Kethvae Chovas was not one for illusion, which was a damned unfortunate personality trait, considering his foremost mission in life for the last…long damned time…had been the perpetuation of an illusion. The illusion that the Interstellar Watch was still worth something, which, to be honest, it wasn’t.
Keeping nosy folks out of the former Ascended Supremacy systems was the only thing that the Watch did with any completeness, and then only because, what, ninety five percent of the old-timers had taken it up as their sacred task? Standing Watch over what had been…seemed like a waste of goddamn time to him.
Plus he ‘owned’ a quarter of those dead systems, which was kinda like saying he was a born-again deity – it was impressive-sounding, but equated to nothing whatsoever. The Watch kept people out for their own good, because they at least deserved a warning before they got blasted out of existence by the AscSup system defenses, efficient as ever.

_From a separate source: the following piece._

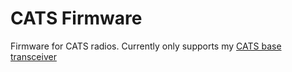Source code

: # CATS Firmware
Firmware for CATS radios. Currently only supports my [CATS base transceiver](https://github.com/CamK06/CATS-Base-Hardware)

He slumped into the command couch, though whether or not the damned thing even functioned was anyone’s guess – it wouldn’t surprise him if She had disabled the dang thing, just in case he got uppity. There was no question in their relationship as to who was in charge, and that was him, empathically and entirely. He was Captain. That was that.
But She was also an insubordinate little bundle of circuitry, and generally expected him to give the orders that She though he ought to give. It seemed to be common in Her generation of patrolcraft – several other Captains of his vintage were faced with similar situations. Unfortunately, even if he was willing to let Her be wiped – which he wasn’t – the Watch no longer had the capability to perform that sort of procedure. Or, rather, they could wipe Her, but all they’d manage was breaking the ship – they couldn’t replace Her, they couldn’t fix Her, so he had to live with Her…
He put his feet up.
”Put your feet down, Kethvae. This isn’t your Mother’s house.”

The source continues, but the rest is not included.